→ **TASK STATEMENT**: Which of the lines below include "time"? Each one should be copied out.

→ **DATA FOR THE TASK**:

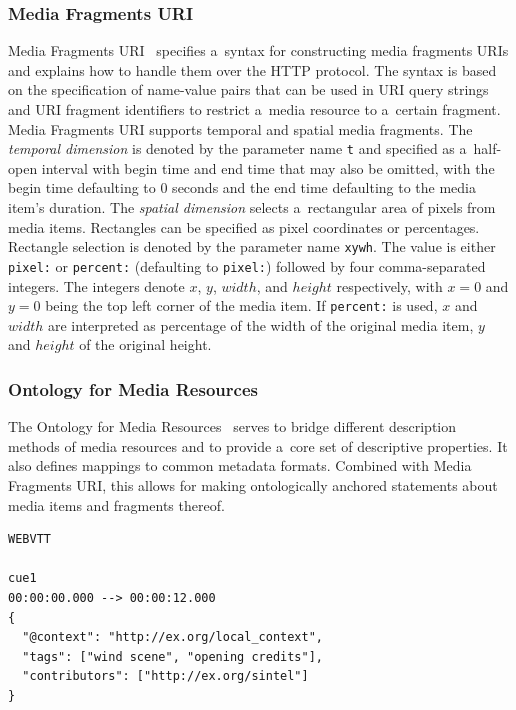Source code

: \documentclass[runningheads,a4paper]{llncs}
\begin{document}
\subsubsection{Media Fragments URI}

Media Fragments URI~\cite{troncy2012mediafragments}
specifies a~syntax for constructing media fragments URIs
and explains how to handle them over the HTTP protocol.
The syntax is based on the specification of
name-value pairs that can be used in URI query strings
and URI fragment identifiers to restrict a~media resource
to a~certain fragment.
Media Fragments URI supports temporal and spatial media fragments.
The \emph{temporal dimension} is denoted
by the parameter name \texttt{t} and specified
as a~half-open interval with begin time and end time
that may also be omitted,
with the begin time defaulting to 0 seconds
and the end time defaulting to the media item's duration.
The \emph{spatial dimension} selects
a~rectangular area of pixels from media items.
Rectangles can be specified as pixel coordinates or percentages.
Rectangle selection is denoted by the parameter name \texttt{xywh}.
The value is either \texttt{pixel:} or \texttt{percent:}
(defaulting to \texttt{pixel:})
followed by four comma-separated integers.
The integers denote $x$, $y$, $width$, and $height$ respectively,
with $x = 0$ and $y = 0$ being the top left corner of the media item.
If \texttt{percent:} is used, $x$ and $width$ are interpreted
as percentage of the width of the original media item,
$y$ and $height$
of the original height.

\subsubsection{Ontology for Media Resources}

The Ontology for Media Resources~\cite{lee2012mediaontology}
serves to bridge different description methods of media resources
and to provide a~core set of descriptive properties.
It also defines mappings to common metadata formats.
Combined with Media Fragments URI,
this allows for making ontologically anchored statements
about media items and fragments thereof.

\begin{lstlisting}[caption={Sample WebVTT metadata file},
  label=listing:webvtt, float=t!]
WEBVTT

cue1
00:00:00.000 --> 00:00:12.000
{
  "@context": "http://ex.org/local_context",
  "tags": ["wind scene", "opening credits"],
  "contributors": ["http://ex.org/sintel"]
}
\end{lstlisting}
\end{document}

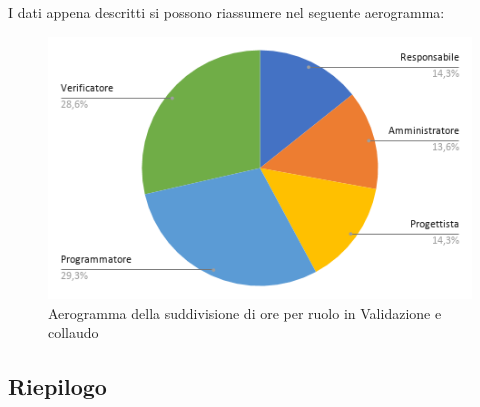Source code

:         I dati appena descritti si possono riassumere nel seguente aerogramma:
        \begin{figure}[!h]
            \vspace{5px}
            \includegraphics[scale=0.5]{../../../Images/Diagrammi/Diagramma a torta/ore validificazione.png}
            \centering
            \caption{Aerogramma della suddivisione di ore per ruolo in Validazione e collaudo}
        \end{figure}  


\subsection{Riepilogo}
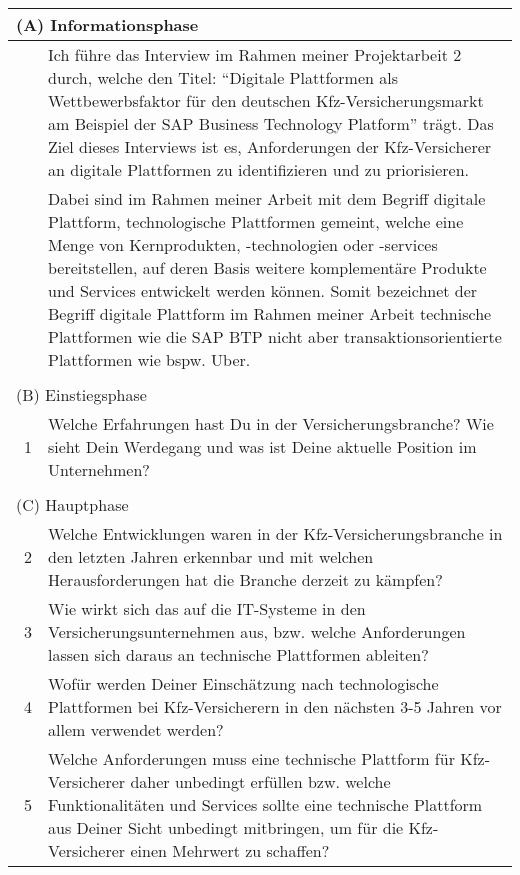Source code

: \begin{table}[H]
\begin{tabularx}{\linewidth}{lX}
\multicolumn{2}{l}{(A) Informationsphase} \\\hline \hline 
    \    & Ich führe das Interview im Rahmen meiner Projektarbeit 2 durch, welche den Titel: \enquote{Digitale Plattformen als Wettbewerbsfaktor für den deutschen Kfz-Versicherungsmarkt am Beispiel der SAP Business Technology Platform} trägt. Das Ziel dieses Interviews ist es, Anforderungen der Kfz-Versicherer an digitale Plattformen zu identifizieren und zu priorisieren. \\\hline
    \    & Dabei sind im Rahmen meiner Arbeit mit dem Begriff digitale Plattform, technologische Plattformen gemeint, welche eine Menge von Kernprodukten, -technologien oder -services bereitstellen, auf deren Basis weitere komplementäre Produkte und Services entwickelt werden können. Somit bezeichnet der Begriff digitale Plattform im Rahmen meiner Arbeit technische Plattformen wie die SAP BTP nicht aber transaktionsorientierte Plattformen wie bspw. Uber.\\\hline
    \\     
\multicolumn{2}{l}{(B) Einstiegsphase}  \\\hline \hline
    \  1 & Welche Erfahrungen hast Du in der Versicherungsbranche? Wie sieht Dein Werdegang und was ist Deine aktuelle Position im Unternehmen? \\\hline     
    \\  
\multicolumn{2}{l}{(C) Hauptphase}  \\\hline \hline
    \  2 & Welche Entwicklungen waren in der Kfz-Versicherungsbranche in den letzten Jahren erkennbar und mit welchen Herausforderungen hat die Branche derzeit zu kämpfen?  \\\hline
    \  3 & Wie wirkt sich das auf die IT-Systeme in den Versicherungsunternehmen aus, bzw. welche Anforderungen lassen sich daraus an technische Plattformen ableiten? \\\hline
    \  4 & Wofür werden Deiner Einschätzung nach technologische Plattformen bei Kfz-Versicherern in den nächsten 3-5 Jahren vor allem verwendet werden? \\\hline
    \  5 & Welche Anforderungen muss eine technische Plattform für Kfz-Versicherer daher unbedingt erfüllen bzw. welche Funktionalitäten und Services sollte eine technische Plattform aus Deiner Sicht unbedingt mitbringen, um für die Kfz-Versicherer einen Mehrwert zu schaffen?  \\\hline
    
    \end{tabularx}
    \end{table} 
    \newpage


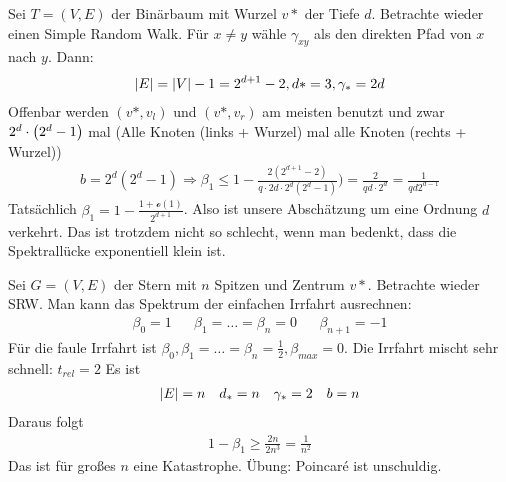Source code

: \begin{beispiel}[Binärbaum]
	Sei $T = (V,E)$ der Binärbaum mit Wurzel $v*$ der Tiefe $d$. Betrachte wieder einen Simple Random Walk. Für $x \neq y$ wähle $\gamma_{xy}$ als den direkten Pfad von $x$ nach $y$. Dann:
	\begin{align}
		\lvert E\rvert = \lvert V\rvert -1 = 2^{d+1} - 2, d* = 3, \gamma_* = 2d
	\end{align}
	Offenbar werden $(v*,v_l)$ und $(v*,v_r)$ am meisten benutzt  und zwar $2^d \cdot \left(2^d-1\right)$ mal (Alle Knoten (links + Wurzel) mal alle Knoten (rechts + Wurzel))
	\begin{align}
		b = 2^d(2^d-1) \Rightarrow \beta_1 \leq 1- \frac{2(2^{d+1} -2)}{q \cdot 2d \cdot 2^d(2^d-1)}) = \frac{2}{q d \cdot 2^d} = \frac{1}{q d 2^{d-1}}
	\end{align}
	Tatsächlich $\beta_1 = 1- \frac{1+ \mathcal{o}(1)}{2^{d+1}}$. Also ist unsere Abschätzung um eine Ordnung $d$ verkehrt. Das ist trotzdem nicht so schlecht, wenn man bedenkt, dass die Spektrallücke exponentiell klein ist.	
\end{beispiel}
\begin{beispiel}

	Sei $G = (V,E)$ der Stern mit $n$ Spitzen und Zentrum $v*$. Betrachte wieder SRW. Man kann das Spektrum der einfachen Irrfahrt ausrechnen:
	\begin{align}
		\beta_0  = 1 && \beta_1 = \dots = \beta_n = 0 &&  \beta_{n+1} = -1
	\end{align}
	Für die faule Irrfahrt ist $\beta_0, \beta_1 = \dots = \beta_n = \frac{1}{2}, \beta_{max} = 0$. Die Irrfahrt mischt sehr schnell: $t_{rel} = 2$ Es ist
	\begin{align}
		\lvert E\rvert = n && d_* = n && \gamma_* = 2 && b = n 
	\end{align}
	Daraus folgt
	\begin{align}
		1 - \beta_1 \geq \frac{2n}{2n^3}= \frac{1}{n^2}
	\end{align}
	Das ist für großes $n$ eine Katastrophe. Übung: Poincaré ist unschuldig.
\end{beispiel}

--

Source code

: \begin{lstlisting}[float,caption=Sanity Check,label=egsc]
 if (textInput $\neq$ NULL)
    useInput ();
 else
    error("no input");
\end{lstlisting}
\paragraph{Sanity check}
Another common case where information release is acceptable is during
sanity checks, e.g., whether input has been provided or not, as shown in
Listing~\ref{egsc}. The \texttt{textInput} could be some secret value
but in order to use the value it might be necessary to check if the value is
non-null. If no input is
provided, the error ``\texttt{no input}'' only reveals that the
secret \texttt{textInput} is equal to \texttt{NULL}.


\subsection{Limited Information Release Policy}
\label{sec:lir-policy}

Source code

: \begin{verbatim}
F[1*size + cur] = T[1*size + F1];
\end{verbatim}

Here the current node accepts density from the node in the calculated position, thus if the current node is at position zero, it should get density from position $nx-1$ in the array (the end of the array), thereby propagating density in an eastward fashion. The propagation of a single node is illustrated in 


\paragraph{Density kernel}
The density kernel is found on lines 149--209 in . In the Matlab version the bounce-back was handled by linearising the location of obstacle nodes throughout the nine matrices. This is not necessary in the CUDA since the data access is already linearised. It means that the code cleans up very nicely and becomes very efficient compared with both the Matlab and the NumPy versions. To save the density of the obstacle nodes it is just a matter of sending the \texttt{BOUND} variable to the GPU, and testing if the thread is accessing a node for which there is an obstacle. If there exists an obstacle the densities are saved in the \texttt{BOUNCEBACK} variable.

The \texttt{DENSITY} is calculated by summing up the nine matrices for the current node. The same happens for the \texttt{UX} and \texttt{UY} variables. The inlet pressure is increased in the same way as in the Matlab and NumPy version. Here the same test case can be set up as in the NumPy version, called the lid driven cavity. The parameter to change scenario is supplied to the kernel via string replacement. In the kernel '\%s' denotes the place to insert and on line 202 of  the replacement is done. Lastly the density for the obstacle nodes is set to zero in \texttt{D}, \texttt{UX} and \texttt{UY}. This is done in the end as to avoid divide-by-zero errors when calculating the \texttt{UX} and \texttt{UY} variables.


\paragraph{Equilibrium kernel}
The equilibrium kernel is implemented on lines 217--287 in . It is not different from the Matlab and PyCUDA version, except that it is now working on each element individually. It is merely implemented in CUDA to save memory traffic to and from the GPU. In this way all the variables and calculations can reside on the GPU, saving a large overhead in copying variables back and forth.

→ **RESPONSE BELOW**:
as a~half-open interval with begin time and end time
with the begin time defaulting to 0 seconds
and the end time defaulting to the media item's duration.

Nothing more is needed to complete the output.